DATA FOR THIS TASK
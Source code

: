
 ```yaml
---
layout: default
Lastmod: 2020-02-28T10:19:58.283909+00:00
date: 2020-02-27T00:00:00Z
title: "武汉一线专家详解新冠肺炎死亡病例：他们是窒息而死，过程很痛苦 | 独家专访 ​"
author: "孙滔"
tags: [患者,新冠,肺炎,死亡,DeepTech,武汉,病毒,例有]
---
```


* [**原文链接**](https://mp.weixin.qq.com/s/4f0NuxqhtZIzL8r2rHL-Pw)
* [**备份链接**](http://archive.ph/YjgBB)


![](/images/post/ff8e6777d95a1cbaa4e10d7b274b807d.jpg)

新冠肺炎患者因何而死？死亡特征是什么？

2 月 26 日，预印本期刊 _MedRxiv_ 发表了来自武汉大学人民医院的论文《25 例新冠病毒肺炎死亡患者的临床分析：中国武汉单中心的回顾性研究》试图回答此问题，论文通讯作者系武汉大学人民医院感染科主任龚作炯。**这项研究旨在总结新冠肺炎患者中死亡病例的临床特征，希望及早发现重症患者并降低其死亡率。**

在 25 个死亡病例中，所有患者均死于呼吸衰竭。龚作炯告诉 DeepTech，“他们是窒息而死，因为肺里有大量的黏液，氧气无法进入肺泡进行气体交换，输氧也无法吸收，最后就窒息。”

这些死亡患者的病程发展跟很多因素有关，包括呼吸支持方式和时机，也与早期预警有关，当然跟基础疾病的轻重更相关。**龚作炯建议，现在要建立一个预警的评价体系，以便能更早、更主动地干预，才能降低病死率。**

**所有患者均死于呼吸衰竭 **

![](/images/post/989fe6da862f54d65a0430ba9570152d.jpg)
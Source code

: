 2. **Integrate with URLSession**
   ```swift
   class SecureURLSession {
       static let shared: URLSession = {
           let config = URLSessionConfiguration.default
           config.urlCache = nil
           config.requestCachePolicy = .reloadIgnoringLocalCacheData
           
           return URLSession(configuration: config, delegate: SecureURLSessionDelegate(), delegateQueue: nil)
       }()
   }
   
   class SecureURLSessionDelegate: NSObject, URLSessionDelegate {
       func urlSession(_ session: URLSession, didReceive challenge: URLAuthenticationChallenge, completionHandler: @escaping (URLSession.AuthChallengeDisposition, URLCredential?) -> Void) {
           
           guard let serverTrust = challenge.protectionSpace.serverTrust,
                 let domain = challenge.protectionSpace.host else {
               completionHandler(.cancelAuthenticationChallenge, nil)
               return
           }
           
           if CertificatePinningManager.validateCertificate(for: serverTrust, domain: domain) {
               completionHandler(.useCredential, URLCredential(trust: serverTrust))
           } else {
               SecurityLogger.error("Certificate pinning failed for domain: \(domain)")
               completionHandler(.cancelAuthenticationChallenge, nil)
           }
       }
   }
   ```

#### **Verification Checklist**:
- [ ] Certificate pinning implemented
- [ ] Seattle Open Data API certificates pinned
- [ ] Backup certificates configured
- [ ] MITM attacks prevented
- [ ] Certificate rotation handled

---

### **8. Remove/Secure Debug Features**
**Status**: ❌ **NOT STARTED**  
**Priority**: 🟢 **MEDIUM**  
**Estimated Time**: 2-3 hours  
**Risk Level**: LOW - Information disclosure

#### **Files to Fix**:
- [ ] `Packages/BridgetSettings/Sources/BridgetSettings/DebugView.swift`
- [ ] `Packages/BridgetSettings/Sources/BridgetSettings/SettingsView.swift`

EXERCISE DETAILS
The range runs from the line with "Time**: 2-3 hours" to the last line of the entries above, both included. Restate it word for word.

ANSWER TO THIS PROBLEM
**Estimated Time**: 2-3 hours  
**Risk Level**: LOW - Information disclosure

#### **Files to Fix**:
- [ ] `Packages/BridgetSettings/Sources/BridgetSettings/DebugView.swift`
- [ ] `Packages/BridgetSettings/Sources/BridgetSettings/SettingsView.swift`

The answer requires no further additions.